* _What to do_
Isolate every line in the data with the string "also" and copy it.

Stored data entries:
━━━━━━━━

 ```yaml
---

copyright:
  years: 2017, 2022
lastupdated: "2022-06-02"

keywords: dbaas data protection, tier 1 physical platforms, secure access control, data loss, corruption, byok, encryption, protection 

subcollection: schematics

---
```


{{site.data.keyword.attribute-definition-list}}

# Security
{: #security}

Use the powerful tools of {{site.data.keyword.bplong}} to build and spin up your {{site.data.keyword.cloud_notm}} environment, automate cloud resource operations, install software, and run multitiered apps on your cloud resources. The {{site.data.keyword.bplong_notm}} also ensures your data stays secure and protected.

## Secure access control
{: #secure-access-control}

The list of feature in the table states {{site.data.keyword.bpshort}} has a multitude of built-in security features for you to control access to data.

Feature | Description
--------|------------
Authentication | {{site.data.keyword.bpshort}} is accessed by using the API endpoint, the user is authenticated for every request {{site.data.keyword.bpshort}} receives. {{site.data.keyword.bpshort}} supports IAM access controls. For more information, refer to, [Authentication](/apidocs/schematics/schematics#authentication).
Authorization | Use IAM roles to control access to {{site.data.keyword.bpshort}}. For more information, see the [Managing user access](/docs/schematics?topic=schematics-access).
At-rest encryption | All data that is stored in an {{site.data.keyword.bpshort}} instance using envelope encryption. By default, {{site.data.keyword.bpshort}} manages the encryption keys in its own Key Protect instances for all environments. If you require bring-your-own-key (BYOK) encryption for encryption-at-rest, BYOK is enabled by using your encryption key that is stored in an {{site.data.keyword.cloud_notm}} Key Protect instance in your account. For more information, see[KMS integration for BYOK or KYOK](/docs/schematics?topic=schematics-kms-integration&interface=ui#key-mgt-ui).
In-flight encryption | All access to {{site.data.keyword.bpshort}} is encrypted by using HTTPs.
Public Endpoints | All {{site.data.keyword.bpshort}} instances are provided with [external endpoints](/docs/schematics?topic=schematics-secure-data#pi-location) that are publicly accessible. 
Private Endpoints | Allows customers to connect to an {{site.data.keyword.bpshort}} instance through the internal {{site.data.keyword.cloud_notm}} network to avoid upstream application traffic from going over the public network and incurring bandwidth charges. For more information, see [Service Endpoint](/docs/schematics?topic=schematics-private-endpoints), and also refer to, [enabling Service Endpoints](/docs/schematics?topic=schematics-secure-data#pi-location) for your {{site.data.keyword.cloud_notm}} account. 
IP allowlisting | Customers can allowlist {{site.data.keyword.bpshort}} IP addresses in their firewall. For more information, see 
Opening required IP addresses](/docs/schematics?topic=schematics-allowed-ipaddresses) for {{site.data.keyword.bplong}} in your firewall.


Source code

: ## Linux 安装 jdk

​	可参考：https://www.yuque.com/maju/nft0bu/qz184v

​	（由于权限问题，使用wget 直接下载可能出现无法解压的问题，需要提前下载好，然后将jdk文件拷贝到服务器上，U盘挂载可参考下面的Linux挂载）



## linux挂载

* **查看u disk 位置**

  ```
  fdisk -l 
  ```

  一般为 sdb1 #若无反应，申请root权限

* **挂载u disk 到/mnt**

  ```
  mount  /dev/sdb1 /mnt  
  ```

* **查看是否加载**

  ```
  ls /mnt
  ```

━━━━━━━━

* _Solution for this exercise_
Use the powerful tools of {{site.data.keyword.bplong}} to build and spin up your {{site.data.keyword.cloud_notm}} environment, automate cloud resource operations, install software, and run multitiered apps on your cloud resources. The {{site.data.keyword.bplong_notm}} also ensures your data stays secure and protected.
Private Endpoints | Allows customers to connect to an {{site.data.keyword.bpshort}} instance through the internal {{site.data.keyword.cloud_notm}} network to avoid upstream application traffic from going over the public network and incurring bandwidth charges. For more information, see [Service Endpoint](/docs/schematics?topic=schematics-private-endpoints), and also refer to, [enabling Service Endpoints](/docs/schematics?topic=schematics-secure-data#pi-location) for your {{site.data.keyword.cloud_notm}} account. 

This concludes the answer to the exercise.